Limited Share of Young Rentvestors
Despite the policy focus, Chalmers noted that rentvestors constitute a small slice of the under‑35 cohort. He cited data indicating that less than 5 % of people under 35 receive rental income, a figure that includes both owner‑occupiers and those who are positively or negatively geared. This statistic underscores that while the rentvesting strategy is promoted, it is not a dominant wealth‑building method among younger Australians at present.

Housing Tax Reform Within a Wider Agenda
The Treasurer positioned the housing‑tax adjustments as part of a larger project to address intergenerational inequality. He contrasted the early‑2000s notion of “aspiration”—private schooling, university, and a couple of investment properties—with today’s more modest goals, noting that fewer than 5 % of under‑35 Australians are actively pursuing investment property ownership. Prime Minister Anthony Albanese added that rentvesting in new builds lets young Australians simultaneously build personal assets and contribute to national housing supply, reinforcing the government’s narrative of shared benefit.

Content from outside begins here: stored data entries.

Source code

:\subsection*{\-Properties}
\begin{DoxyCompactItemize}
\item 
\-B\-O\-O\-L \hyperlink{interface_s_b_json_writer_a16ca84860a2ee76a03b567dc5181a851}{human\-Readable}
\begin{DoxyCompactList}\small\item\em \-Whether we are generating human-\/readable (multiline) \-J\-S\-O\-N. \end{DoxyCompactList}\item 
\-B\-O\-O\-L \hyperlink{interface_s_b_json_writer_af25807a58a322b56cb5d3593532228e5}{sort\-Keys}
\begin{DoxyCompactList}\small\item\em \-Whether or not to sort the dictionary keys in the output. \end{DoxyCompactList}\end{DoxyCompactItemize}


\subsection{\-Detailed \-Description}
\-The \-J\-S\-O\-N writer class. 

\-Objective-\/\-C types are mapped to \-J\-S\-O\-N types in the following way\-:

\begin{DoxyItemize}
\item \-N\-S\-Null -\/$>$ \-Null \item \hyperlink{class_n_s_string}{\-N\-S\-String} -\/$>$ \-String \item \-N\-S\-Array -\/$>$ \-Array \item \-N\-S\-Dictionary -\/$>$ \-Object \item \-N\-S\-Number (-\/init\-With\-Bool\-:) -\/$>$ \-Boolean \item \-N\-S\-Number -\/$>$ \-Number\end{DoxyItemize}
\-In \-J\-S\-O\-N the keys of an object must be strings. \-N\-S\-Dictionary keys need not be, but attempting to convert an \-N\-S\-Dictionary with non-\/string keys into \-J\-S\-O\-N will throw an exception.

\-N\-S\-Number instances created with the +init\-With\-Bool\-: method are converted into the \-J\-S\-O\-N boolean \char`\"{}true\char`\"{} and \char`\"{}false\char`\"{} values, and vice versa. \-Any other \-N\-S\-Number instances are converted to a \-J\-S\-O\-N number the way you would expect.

Opposition’s Counter‑Proposal and Criticism
Opposition Leader Angus Taylor used his budget reply to pledge a full reversal of the Labor tax changes and to introduce a plan to index income‑tax brackets to inflation. He claimed the indexation would save the typical taxpayer about $250 in the first year and roughly $1,000 annually from year four onward, though he did not detail the fiscal cost or funding mechanism. Chalmers dismissed the idea as “irresponsible,” arguing that, combined with the Coalition’s stated support for the government’s tax reforms, the indexation would add approximately a quarter of a trillion dollars to national debt over the next decade.

Funding the Working Australians Tax Offset
The government intends to recycle the revenue generated from the CGT and negative‑gearing changes to fund a new $250 Working Australians Tax Offset (WATO). Set to commence in July 2028, the offset is projected to reach about 13 million workers each year, costing $6.4 billion in its first two years of operation. Chalmers presented the WATO as a direct, tangible benefit for working Australians, financed by the very tax reforms under debate. Taylor, however, characterised the WATO as a “smokescreen” for future income‑tax hikes, suggesting that the government’s long‑term plan is to raise taxes incrementally as inflation climbs.

Conclusion: A Contested Vision of Fairness
The budget has ignited a fierce debate over what constitutes fair tax policy for younger generations. While the government argues that removing distortions will lead to more economically rational investment and ultimately support housing supply, opponents and many young investors see the measures as an unwarranted intrusion into their wealth‑building strategies. The discussion reflects broader tensions between encouraging productive investment, alleviating housing affordability pressures, and maintaining fiscal sustainability—a balance that will likely shape Australian economic policy for years to come.